## Problem to solve
Return copies of the lines below that mention "latest".
• • • • • • •
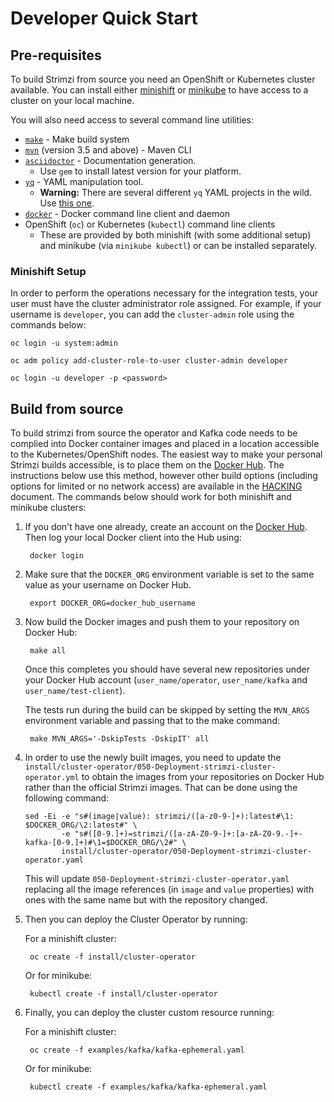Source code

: # Developer Quick Start

## Pre-requisites 

To build Strimzi from source you need an OpenShift or Kubernetes cluster available. You
can install either [minishift](https://www.okd.io/minishift/) or
[minikube](https://kubernetes.io/docs/tasks/tools/install-minikube/) to have access to a
cluster on your local machine.

You will also need access to several command line utilities:

- [`make`](https://www.gnu.org/software/make/) - Make build system
- [`mvn`](https://maven.apache.org/index.html) (version 3.5 and above) - Maven CLI
- [`asciidoctor`](https://asciidoctor.org/) - Documentation generation. 
    - Use `gem` to install latest version for your platform.
- [`yq`](https://github.com/mikefarah/yq) - YAML manipulation tool. 
    - **Warning:** There are several different `yq` YAML projects in the wild. Use
      [this one](https://github.com/mikefarah/yq).
- [`docker`](https://docs.docker.com/install/) - Docker command line client and daemon
- OpenShift (`oc`) or Kubernetes (`kubectl`) command line clients
    - These are provided by both minishift (with some additional setup) and minikube (via
      `minikube kubectl`) or can be installed separately. 

### Minishift Setup

In order to perform the operations necessary for the integration tests, your user must
have the cluster administrator role assigned. For example, if your username is
`developer`, you can add the `cluster-admin` role using the commands below:

    oc login -u system:admin

    oc adm policy add-cluster-role-to-user cluster-admin developer
    
    oc login -u developer -p <password>

## Build from source

To build strimzi from source the operator and Kafka code needs to be complied into Docker
container images and placed in a location accessible to the Kubernetes/OpenShift nodes.
The easiest way to make your personal Strimzi builds accessible, is to place them on the
[Docker Hub](https://hub.docker.com/). The instructions below use this method, however
other build options (including options for limited or no network access) are available in
the [HACKING](https://github.com/strimzi/strimzi-kafka-operator/blob/master/HACKING.md)
document. The commands below should work for both minishift and minikube clusters:

1. If you don't have one already, create an account on the [Docker
   Hub](https://hub.docker.com/). Then log your local Docker client into the Hub using:

        docker login

2. Make sure that the `DOCKER_ORG` environment variable is set to the same value as your
   username on Docker Hub.

        export DOCKER_ORG=docker_hub_username

3. Now build the Docker images and push them to your repository on Docker Hub:
    
        make all

   Once this completes you should have several new repositories under your Docker Hub
   account (`user_name/operator`, `user_name/kafka` and `user_name/test-client`).

   The tests run during the build can be skipped by setting the `MVN_ARGS` environment
   variable and passing that to the make command:

        make MVN_ARGS='-DskipTests -DskipIT' all

4. In order to use the newly built images, you need to update the
   `install/cluster-operator/050-Deployment-strimzi-cluster-operator.yml` to obtain the
   images from your repositories on Docker Hub rather than the official Strimzi images.
   That can be done using the following command:

    ```
    sed -Ei -e "s#(image|value): strimzi/([a-z0-9-]+):latest#\1: $DOCKER_ORG/\2:latest#" \
            -e "s#([0-9.]+)=strimzi/([a-zA-Z0-9-]+:[a-zA-Z0-9.-]+-kafka-[0-9.]+)#\1=$DOCKER_ORG/\2#" \
            install/cluster-operator/050-Deployment-strimzi-cluster-operator.yaml
    ```

   This will update `050-Deployment-strimzi-cluster-operator.yaml` replacing all the image
   references (in `image` and `value` properties) with ones with the same name but with
   the repository changed.

5. Then you can deploy the Cluster Operator by running: 

   For a minishift cluster:
        
        oc create -f install/cluster-operator

   Or for minikube:

        kubectl create -f install/cluster-operator

6. Finally, you can deploy the cluster custom resource running:
   
   For a minishift cluster:

        oc create -f examples/kafka/kafka-ephemeral.yaml

   Or for minikube:

        kubectl create -f examples/kafka/kafka-ephemeral.yaml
• • • • • • •
## Written answer
    - Use `gem` to install latest version for your platform.
    sed -Ei -e "s#(image|value): strimzi/([a-z0-9-]+):latest#\1: $DOCKER_ORG/\2:latest#" \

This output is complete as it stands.